Everyone knows about computer viruses. Or at least they think they do.

Thirty years ago, the first computer virus appeared, Elk Cloner, displaying a short poem when an infected computer booted up for the 50th time. Since then, cybercriminals have created millions of viruses and other malware—email viruses, Trojans, Internet worms, spyware, keystroke loggers—some spreading worldwide and making headlines.

Many people have heard about viruses that fill your computer screen with garbage or delete your files. In the popular imagination, malware still means pranks or sabotage. The early 1990s saw global panic about the Michelangelo virus. In the 2000s, when millions of computers were infected with the SoBig-F virus and primed to download unknown programs from the web at a set time, antivirus companies scrambled to persuade Internet service providers to shut down servers to avoid a doomsday scenario. Hollywood movies like Independence Day reinforced this perception, with virus attacks signaled by flashing screens and alarms.

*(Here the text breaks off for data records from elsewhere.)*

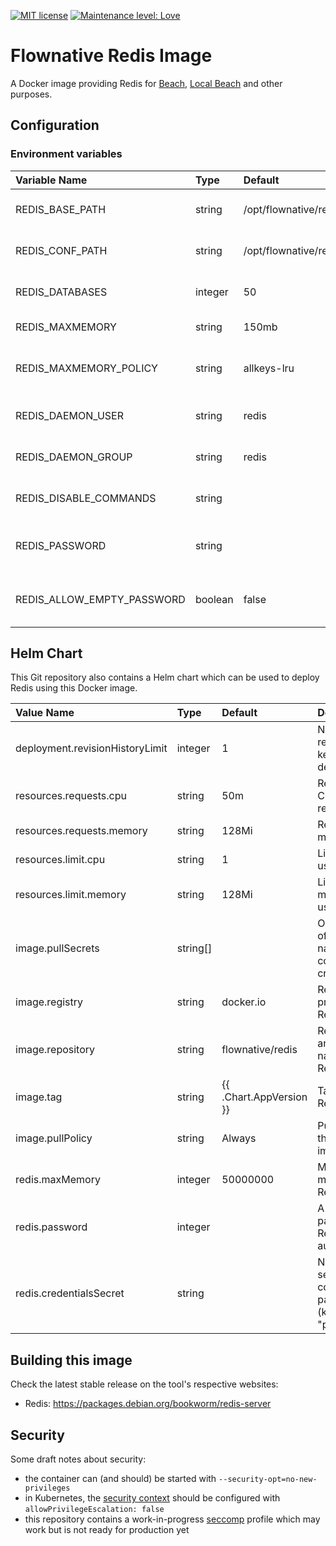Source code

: [![MIT license](http://img.shields.io/badge/license-MIT-brightgreen.svg)](http://opensource.org/licenses/MIT)
[![Maintenance level: Love](https://img.shields.io/badge/maintenance-%E2%99%A1%E2%99%A1%E2%99%A1-ff69b4.svg)](https://www.flownative.com/en/products/open-source.html)

# Flownative Redis Image

A Docker image providing Redis for [Beach](https://www.flownative.com/beach),
[Local Beach](https://www.flownative.com/localbeach) and other purposes.

## Configuration

### Environment variables

| Variable Name              | Type    | Default                   | Description                                    |
|:---------------------------|:--------|:--------------------------|:-----------------------------------------------|
| REDIS_BASE_PATH            | string  | /opt/flownative/redis     | Base path for Redis (read-only)                |
| REDIS_CONF_PATH            | string  | /opt/flownative/redis/etc | Configuration path for Redis (read-only)       |
| REDIS_DATABASES            | integer | 50                        | Maximum number of databases                    |
| REDIS_MAXMEMORY            | string  | 150mb                     | Maximum memory                                 |
| REDIS_MAXMEMORY_POLICY     | string  | allkeys-lru               | Policy for dealing with exhausted memory limit |
| REDIS_DAEMON_USER          | string  | redis                     | Username for Redis daemon (read-only)          |
| REDIS_DAEMON_GROUP         | string  | redis                     | Group for Redis daemon (read-only)             |
| REDIS_DISABLE_COMMANDS     | string  |                           | A list of commands to disable                  |
| REDIS_PASSWORD             | string  |                           | A clear text password for Redis authentication |
| REDIS_ALLOW_EMPTY_PASSWORD | boolean | false                     | If Redis may start without a password set      |

## Helm Chart

This Git repository also contains a Helm chart which can be used to
deploy Redis using this Docker image.

| Value Name                      | Type     | Default                 | Description                                                |
|:--------------------------------|:---------|:------------------------|:-----------------------------------------------------------|
| deployment.revisionHistoryLimit | integer  | 1                       | Number of revisions to keep of deployments                 |
| resources.requests.cpu          | string   | 50m                     | Requested CPU resources                                    |
| resources.requests.memory       | string   | 128Mi                   | Requested memory                                           |
| resources.limit.cpu             | string   | 1                       | Limit for CPU usage                                        |
| resources.limit.memory          | string   | 128Mi                   | Limit for memory usage                                     |
| image.pullSecrets               | string[] |                         | Optional array of secret names containing credentials      |
| image.registry                  | string   | docker.io               | Registry providing the Redis image                         |
| image.repository                | string   | flownative/redis        | Repository and image name of the Redis image               |
| image.tag                       | string   | {{ .Chart.AppVersion }} | Tag of the Redis image                                     |
| image.pullPolicy                | string   | Always                  | Pull policy for the Redis image                            |
| redis.maxMemory                 | integer  | 50000000                | Maximum memory for Redis                                   |
| redis.password                  | integer  |                         | A clear text password for Redis authentication             |
| redis.credentialsSecret         | string   |                         | Name of a secret containing the password (key: "password") |

## Building this image

Check the latest stable release on the tool's respective websites:

- Redis: https://packages.debian.org/bookworm/redis-server

## Security

Some draft notes about security:

- the container can (and should) be started with
  `--security-opt=no-new-privileges`
- in Kubernetes, the
  [security context](https://kubernetes.io/docs/tasks/configure-pod-container/security-context/)
  should be configured with `allowPrivilegeEscalation: false`
- this repository contains a work-in-progress
  [seccomp](https://docs.docker.com/engine/security/seccomp/) profile
  which may work but is not ready for production yet
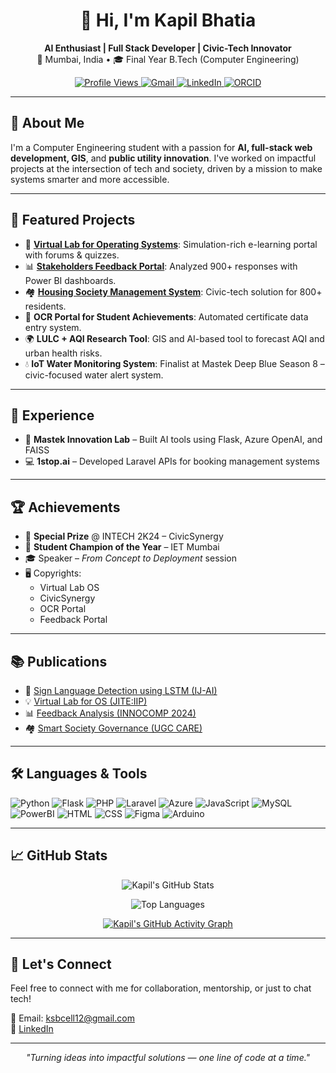 <!-- README.md -->

<h1 align="center">👋 Hi, I'm Kapil Bhatia</h1>

<p align="center">
  <b>AI Enthusiast | Full Stack Developer | Civic-Tech Innovator</b><br>
  📍 Mumbai, India • 🎓 Final Year B.Tech (Computer Engineering)
</p>

<p align="center">
  <a href="https://github.com/Kapil-Sunil-Bhatia">
    <img src="https://komarev.com/ghpvc/?username=Kapil-Sunil-Bhatia&label=Profile%20views&color=0e75b6&style=flat" alt="Profile Views">
  </a>
  <a href="mailto:ksbcell12@gmail.com">
    <img src="https://img.shields.io/badge/Gmail-D14836?style=flat&logo=gmail&logoColor=white" alt="Gmail">
  </a>
  <a href="https://www.linkedin.com/in/kapil-bhatia-06b565242/">
    <img src="https://img.shields.io/badge/LinkedIn-blue?style=flat&logo=linkedin&logoColor=white" alt="LinkedIn">
  </a>
  <a href="https://orcid.org/0009-0003-2930-3179">
    <img src="https://img.shields.io/badge/ORCID-green?style=flat&logo=orcid&logoColor=white" alt="ORCID">
  </a>
</p>

---

## 🧠 About Me

I'm a Computer Engineering student with a passion for **AI, full-stack web development, GIS**, and **public utility innovation**. I've worked on impactful projects at the intersection of tech and society, driven by a mission to make systems smarter and more accessible.

---

## 🚀 Featured Projects

- 🔬 [**Virtual Lab for Operating Systems**](https://vlabcomp.kjsieit.in): Simulation-rich e-learning portal with forums & quizzes.
- 📊 [**Stakeholders Feedback Portal**](https://feedbackportal.kjsieit.in/new): Analyzed 900+ responses with Power BI dashboards.
- 🏘 [**Housing Society Management System**](https://morajresidency.co.in): Civic-tech solution for 800+ residents.
- 🧾 **OCR Portal for Student Achievements**: Automated certificate data entry system.
- 🌍 **LULC + AQI Research Tool**: GIS and AI-based tool to forecast AQI and urban health risks.
- 💧 **IoT Water Monitoring System**: Finalist at Mastek Deep Blue Season 8 – civic-focused water alert system.

---

## 💼 Experience

- 🧠 **Mastek Innovation Lab** – Built AI tools using Flask, Azure OpenAI, and FAISS
- 💻 **1stop.ai** – Developed Laravel APIs for booking management systems

---

## 🏆 Achievements

- 🥇 **Special Prize** @ INTECH 2K24 – CivicSynergy
- 🏅 **Student Champion of the Year** – IET Mumbai
- 🎓 Speaker – _From Concept to Deployment_ session
- 🖥 Copyrights:
  - Virtual Lab OS
  - CivicSynergy
  - OCR Portal
  - Feedback Portal

---

## 📚 Publications

- 🤖 [Sign Language Detection using LSTM (IJ-AI)](https://doi.org/10.11591/ijai.v14.i2.pp1355-1362)
- 💡 [Virtual Lab for OS (JITE:IIP)](https://www.informingscience.org/Publications/5404)
- 📊 [Feedback Analysis (INNOCOMP 2024)](https://ieeexplore.ieee.org/document/10664176)
- 🏘 [Smart Society Governance (UGC CARE)](https://drive.google.com/file/d/1KkPZ5phn3AqustU3Ygx3kUURq33MjkTc/view)

---

## 🛠️ Languages & Tools

![Python](https://img.shields.io/badge/Python-3670A0?style=flat&logo=python&logoColor=white)
![Flask](https://img.shields.io/badge/Flask-000000?style=flat&logo=flask)
![PHP](https://img.shields.io/badge/PHP-777BB4?style=flat&logo=php&logoColor=white)
![Laravel](https://img.shields.io/badge/Laravel-E74430?style=flat&logo=laravel&logoColor=white)
![Azure](https://img.shields.io/badge/Azure-0089D6?style=flat&logo=microsoft-azure)
![JavaScript](https://img.shields.io/badge/JavaScript-F7DF1E?style=flat&logo=javascript&logoColor=black)
![MySQL](https://img.shields.io/badge/MySQL-4479A1?style=flat&logo=mysql&logoColor=white)
![PowerBI](https://img.shields.io/badge/PowerBI-F2C811?style=flat&logo=powerbi)
![HTML](https://img.shields.io/badge/HTML5-E34F26?style=flat&logo=html5&logoColor=white)
![CSS](https://img.shields.io/badge/CSS3-1572B6?style=flat&logo=css3&logoColor=white)
![Figma](https://img.shields.io/badge/Figma-F24E1E?style=flat&logo=figma&logoColor=white)
![Arduino](https://img.shields.io/badge/Arduino-00979D?style=flat&logo=arduino&logoColor=white)

---

## 📈 GitHub Stats

<div align="center">

![Kapil's GitHub Stats](https://github-readme-stats.vercel.app/api?username=Kapil-Sunil-Bhatia&show_icons=true&theme=github_dark&hide_border=true&count_private=true)

![Top Languages](https://github-readme-stats.vercel.app/api/top-langs/?username=Kapil-Sunil-Bhatia&layout=compact&theme=github_dark&hide_border=true)

[![Kapil's GitHub Activity Graph](https://github-readme-activity-graph.vercel.app/graph?username=Kapil-Sunil-Bhatia&theme=github-compact)](https://github.com/Ashutosh00710/github-readme-activity-graph)

</div>

---

## 🤝 Let's Connect

Feel free to connect with me for collaboration, mentorship, or just to chat tech!

📧 Email: ksbcell12@gmail.com  
🔗 [LinkedIn](https://www.linkedin.com/in/kapil-bhatia-06b565242)

---

<p align="center">
  <i>"Turning ideas into impactful solutions — one line of code at a time."</i>
</p>
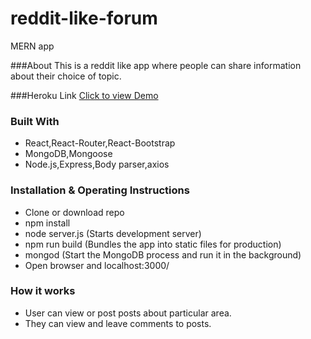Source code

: # reddit-like-forum
MERN app

###About
This is a reddit like app where people can share information about 
their choice of topic.

###Heroku Link
[Click to view Demo](https://reddit-like-forum.herokuapp.com/#/austin)

### Built With 
* React,React-Router,React-Bootstrap
* MongoDB,Mongoose
* Node.js,Express,Body parser,axios

### Installation & Operating Instructions 
* Clone or download repo
* npm install
* node server.js (Starts development server)
* npm run build (Bundles the app into static files for production)
* mongod (Start the MongoDB process and run it in the background)
* Open browser and localhost:3000/

### How it works

* User can view or post posts about particular area.
* They can view and leave comments to  posts.


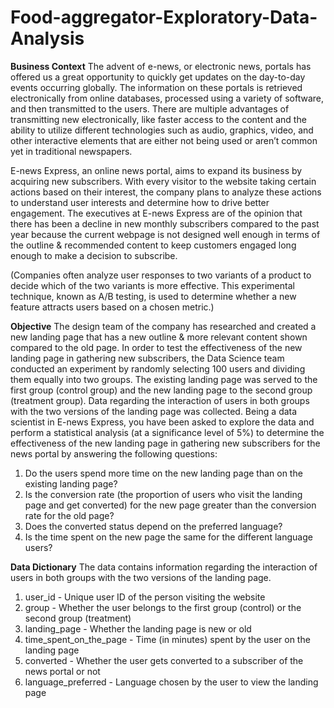 # Food-aggregator-Exploratory-Data-Analysis

**Business Context**
The advent of e-news, or electronic news, portals has offered us a great opportunity to quickly get updates on the day-to-day events occurring globally. The information on these portals is retrieved electronically from online databases, processed using a variety of software, and then transmitted to the users. There are multiple advantages of transmitting new electronically, like faster access to the content and the ability to utilize different technologies such as audio, graphics, video, and other interactive elements that are either not being used or aren’t common yet in traditional newspapers.

E-news Express, an online news portal, aims to expand its business by acquiring new subscribers. With every visitor to the website taking certain actions based on their interest, the company plans to analyze these actions to understand user interests and determine how to drive better engagement. The executives at E-news Express are of the opinion that there has been a decline in new monthly subscribers compared to the past year because the current webpage is not designed well enough in terms of the outline & recommended content to keep customers engaged long enough to make a decision to subscribe.

(Companies often analyze user responses to two variants of a product to decide which of the two variants is more effective. This experimental technique, known as A/B testing, is used to determine whether a new feature attracts users based on a chosen metric.)

**Objective**
The design team of the company has researched and created a new landing page that has a new outline & more relevant content shown compared to the old page. In order to test the effectiveness of the new landing page in gathering new subscribers, the Data Science team conducted an experiment by randomly selecting 100 users and dividing them equally into two groups. The existing landing page was served to the first group (control group) and the new landing page to the second group (treatment group). Data regarding the interaction of users in both groups with the two versions of the landing page was collected. Being a data scientist in E-news Express, you have been asked to explore the data and perform a statistical analysis (at a significance level of 5%) to determine the effectiveness of the new landing page in gathering new subscribers for the news portal by answering the following questions:

1. Do the users spend more time on the new landing page than on the existing landing page?
2. Is the conversion rate (the proportion of users who visit the landing page and get converted) for the new page greater than the conversion rate for the old page?
3. Does the converted status depend on the preferred language?
4. Is the time spent on the new page the same for the different language users?
 

**Data Dictionary**
The data contains information regarding the interaction of users in both groups with the two versions of the landing page.

1. user_id - Unique user ID of the person visiting the website
2. group - Whether the user belongs to the first group (control) or the second group (treatment)
3. landing_page - Whether the landing page is new or old
4. time_spent_on_the_page - Time (in minutes) spent by the user on the landing page
5. converted - Whether the user gets converted to a subscriber of the news portal or not
6. language_preferred - Language chosen by the user to view the landing page
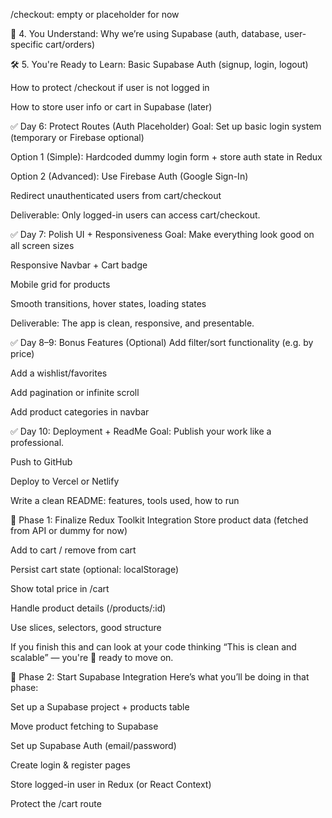 <!-- ✅ Day 1: Setup + Design
Goal: Pick the UI and set up your React project with Tailwind.

Choose a design from Tailwind UI, Tailwind-Kit, or Dribbble (limit to 30–60 mins).

Initialize project (Vite + React + Tailwind + Redux Toolkit)

Setup file structure and routes (React Router)

Deliverable: Project initialized with working homepage and navigation structure. -->
<!--
✅ Day 2: Product Listing Page
Goal: Create the product list page with static or dummy data.

Build ProductCard component

Map over 4–6 dummy products and render them

Style with Tailwind (hover effects, grid layout, etc.)

Deliverable: Homepage shows grid of clothes/products.  -->

<!-- ✅ Day 3: Product Details Page + Routing
Goal: View product details on a new route.

Use useParams() from React Router to fetch product ID

Show more details (price, description, image, etc.)

"Add to Cart" button

Deliverable: Clicking on a product shows a detailed view. -->

<!-- ✅ Day 4: Cart Page + Redux Setup
Goal: Build a working cart with Redux Toolkit

Create cartSlice.js (add/remove logic) ✅✅

Add to Cart from Product Details ✅✅

Create Cart Page — show products in cart ✅✅

Deliverable: Items are added and displayed in cart via Redux state. -->

<!-- ✅ Day 5: Local Storage + Quantity
Goal: Make the cart state persist + add quantity controls.

Use localStorage to persist cart state

Add "Increase/Decrease quantity" buttons

Show total price calculation

Deliverable: Cart behaves like a real cart.

مرحلة انتقالية -->

<!--  -->

/checkout: empty or placeholder for now

🧠 4. You Understand:
Why we’re using Supabase (auth, database, user-specific cart/orders)

🛠️ 5. You're Ready to Learn:
Basic Supabase Auth (signup, login, logout)

How to protect /checkout if user is not logged in

How to store user info or cart in Supabase (later)

<!--  -->

✅ Day 6: Protect Routes (Auth Placeholder)
Goal: Set up basic login system (temporary or Firebase optional)

Option 1 (Simple): Hardcoded dummy login form + store auth state in Redux

Option 2 (Advanced): Use Firebase Auth (Google Sign-In)

Redirect unauthenticated users from cart/checkout

Deliverable: Only logged-in users can access cart/checkout.

✅ Day 7: Polish UI + Responsiveness
Goal: Make everything look good on all screen sizes

Responsive Navbar + Cart badge

Mobile grid for products

Smooth transitions, hover states, loading states

Deliverable: The app is clean, responsive, and presentable.

✅ Day 8–9: Bonus Features (Optional)
Add filter/sort functionality (e.g. by price)

Add a wishlist/favorites

Add pagination or infinite scroll

Add product categories in navbar

✅ Day 10: Deployment + ReadMe
Goal: Publish your work like a professional.

Push to GitHub

Deploy to Vercel or Netlify

Write a clean README: features, tools used, how to run

📌 Phase 1: Finalize Redux Toolkit Integration
Store product data (fetched from API or dummy for now)

Add to cart / remove from cart

Persist cart state (optional: localStorage)

Show total price in /cart

Handle product details (/products/:id)

Use slices, selectors, good structure

If you finish this and can look at your code thinking “This is clean and scalable” — you're 💯 ready to move on.

📌 Phase 2: Start Supabase Integration
Here’s what you’ll be doing in that phase:

Set up a Supabase project + products table

Move product fetching to Supabase

Set up Supabase Auth (email/password)

Create login & register pages

Store logged-in user in Redux (or React Context)

Protect the /cart route

<!-- todo: fix the area of selection on each product card. i can select it by clicking outside the card -->
<!-- todo:  refactor local storage for saving state to use redux-persist -->
<!-- todo: add on hover for user name to show message, like a small modal or a bubble/cloud, that will allow logout. just like userName in amazon.com  -->
<!-- todo: fix emailjs logic -->
<!-- todo: fix sometimes when you logout exactly after checkout, and log back in. your items are still there in cart -->
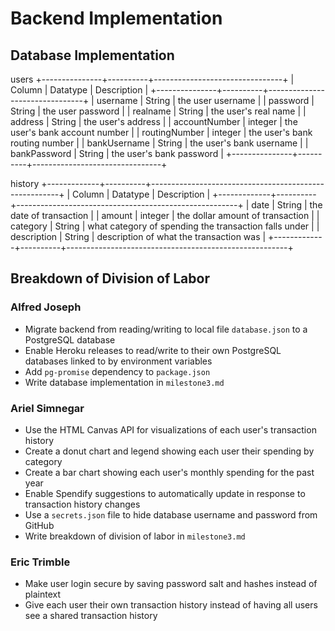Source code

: # Backend Implementation

## Database Implementation

users
+---------------+----------+--------------------------------+
|    Column     | Datatype |          Description           |
+---------------+----------+--------------------------------+
| username      | String   | the user username              |
| password      | String   | the user password              |
| realname      | String   | the user's real name           |
| address       | String   | the user's address             |
| accountNumber | integer  | the user's bank account number |
| routingNumber | integer  | the user's bank routing number |
| bankUsername  | String   | the user's bank username       |
| bankPassword  | String   | the user's bank password       |
+---------------+----------+--------------------------------+

history
+-------------+----------+-------------------------------------------------------+
|   Column    | Datatype |                      Description                      |
+-------------+----------+-------------------------------------------------------+
| date        | String   | the date of transaction                               |
| amount      | integer  | the dollar amount of transaction                      |
| category    | String   | what category of spending the transaction falls under |
| description | String   | description of what the transaction was               |
+-------------+----------+-------------------------------------------------------+

## Breakdown of Division of Labor

### Alfred Joseph

- Migrate backend from reading/writing to local file `database.json` to a PostgreSQL database
- Enable Heroku releases to read/write to their own PostgreSQL databases linked to by environment variables
- Add `pg-promise` dependency to `package.json`
- Write database implementation in `milestone3.md`

### Ariel Simnegar

- Use the HTML Canvas API for visualizations of each user's transaction history
- Create a donut chart and legend showing each user their spending by category
- Create a bar chart showing each user's monthly spending for the past year
- Enable Spendify suggestions to automatically update in response to transaction history changes
- Use a `secrets.json` file to hide database username and password from GitHub
- Write breakdown of division of labor in `milestone3.md`

### Eric Trimble

- Make user login secure by saving password salt and hashes instead of plaintext
- Give each user their own transaction history instead of having all users see a shared transaction history
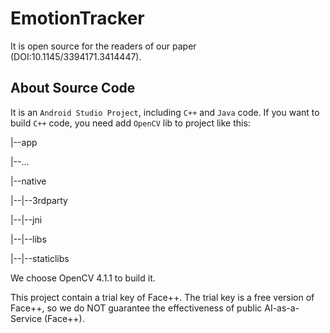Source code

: # EmotionTracker

It is open source for the readers of our paper (DOI:10.1145/3394171.3414447).

## About Source Code

It is an `Android Studio Project`, including `C++` and `Java` code. If you want to build `C++` code, you need add `OpenCV` lib to project like this:

|--app

|--...

|--native
   
|--|--3rdparty
   
|--|--jni
   
|--|--libs
   
|--|--staticlibs

We choose OpenCV 4.1.1 to build it.

This project contain a trial key of Face++. The trial key is a free version of Face++, so we do NOT guarantee the effectiveness of public AI-as-a-Service (Face++).
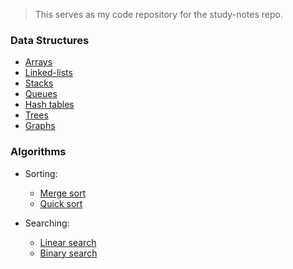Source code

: > This serves as my code repository for the study-notes repo.

### Data Structures
- [Arrays](code/data-structures/array.c)
- [Linked-lists](code/data-structures/linked-list.c)
- [Stacks](code/data-structures/stack.c)
- [Queues](code/data-structures/queue.c)
- [Hash tables](code/data-structures/hash-table.c)
- [Trees](code/data-structures/tree.c)
- [Graphs](code/data-structures/graph.c)

### Algorithms
- Sorting:
    - [Merge sort](code/algorithms/sorting/mergesort.c)
    - [Quick sort](code/algorithms/sorting/quicksort.c)
 
- Searching: 
    - [Linear search](code/algorithms/searching/linear-search.c)
    - [Binary search](code/algorithms/searching/binary-search.c)
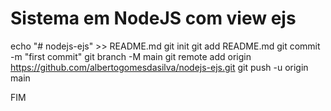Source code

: # Sistema em NodeJS com view ejs

echo "# nodejs-ejs" >> README.md
git init
git add README.md
git commit -m "first commit"
git branch -M main
git remote add origin https://github.com/albertogomesdasilva/nodejs-ejs.git
git push -u origin main

FIM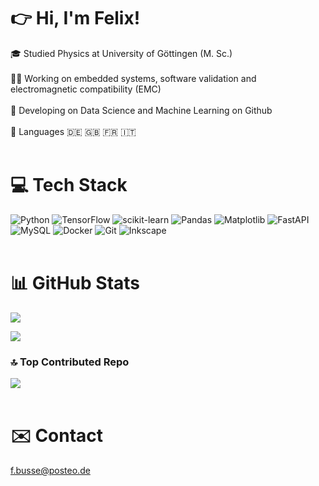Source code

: # 👉 Hi, I'm Felix!
🎓 Studied Physics at University of Göttingen (M. Sc.)<br><br>
👨‍💻 Working on embedded systems, software validation and electromagnetic compatibility (EMC)<br><br>
💭 Developing on Data Science and Machine Learning on Github<br><br>
💬 Languages 🇩🇪  🇬🇧  🇫🇷  🇮🇹
<br>
<br>

# 💻 Tech Stack
![Python](https://img.shields.io/badge/python-3670A0?style=for-the-badge&logo=python&logoColor=ffdd54) ![TensorFlow](https://img.shields.io/badge/TensorFlow-%23FF6F00.svg?style=for-the-badge&logo=TensorFlow&logoColor=white) ![scikit-learn](https://img.shields.io/badge/scikit--learn-%23F7931E.svg?style=for-the-badge&logo=scikit-learn&logoColor=white) ![Pandas](https://img.shields.io/badge/pandas-%23150458.svg?style=for-the-badge&logo=pandas&logoColor=white) ![Matplotlib](https://img.shields.io/badge/Matplotlib-%23ffffff.svg?style=for-the-badge&logo=Matplotlib&logoColor=black) ![FastAPI](https://img.shields.io/badge/FastAPI-005571?style=for-the-badge&logo=fastapi) ![MySQL](https://img.shields.io/badge/mysql-4479A1.svg?style=for-the-badge&logo=mysql&logoColor=white) ![Docker](https://img.shields.io/badge/docker-%230db7ed.svg?style=for-the-badge&logo=docker&logoColor=white) ![Git](https://img.shields.io/badge/git-%23F05033.svg?style=for-the-badge&logo=git&logoColor=white) ![Inkscape](https://img.shields.io/badge/Inkscape-e0e0e0?style=for-the-badge&logo=inkscape&logoColor=080A13)
<br>
<br>
# 📊 GitHub Stats
![](https://github-readme-stats.vercel.app/api?username=Felix-Busse&theme=dracula&hide_border=false&include_all_commits=false&count_private=false)<br/>

![](https://github-readme-stats.vercel.app/api/top-langs/?username=Felix-Busse&theme=dracula&hide_border=false&include_all_commits=false&count_private=false&hide=PureBasic)

### 🔝 Top Contributed Repo
![](https://github-contributor-stats.vercel.app/api?username=Felix-Busse&limit=5&theme=dracula&combine_all_yearly_contributions=true)
<br>
<br>
# ✉️ Contact
f.busse@posteo.de
<!-- Proudly created with GPRM ( https://gprm.itsvg.in ) -->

However, this is far from the truth today.

The threats are no less real now, but they are low-profile, well-targeted, and more likely to be about making cash than creating chaos.

Today, malware is unlikely to delete your hard disk, corrupt your spreadsheet, or display a message. Such cyber-vandalism has given way to more lucrative exploits. Today’s viruses might encrypt all your files and demand a ransom.

Or a hacker might blackmail a large company by threatening to launch a denial-of-service attack, which prevents customers from accessing the company’s website.

More commonly, though, viruses don’t cause any apparent damage or announce their presence at all. Instead, a virus might silently install a keystroke logger, which waits until the victim visits a banking website and then records the user’s account details and password, and forwards them to a hacker via the Internet.

The hacker is an identity thief, using these details to clone credit cards or plunder bank accounts. The victim isn’t even aware that the computer has been infected. Once the virus has done its job, it may delete itself to avoid detection.

Another trend is for malware to take over your computer, turning it into a remote-controlled zombie. It uses your computer without your knowledge to relay millions of profit-making spam messages. Or, it may launch other malware attacks on unsuspecting computer users.

And as social networks like Facebook and Twitter have grown in popularity, hackers and cybercriminals are exploiting these systems to find new ways of infecting computers and stealing identities.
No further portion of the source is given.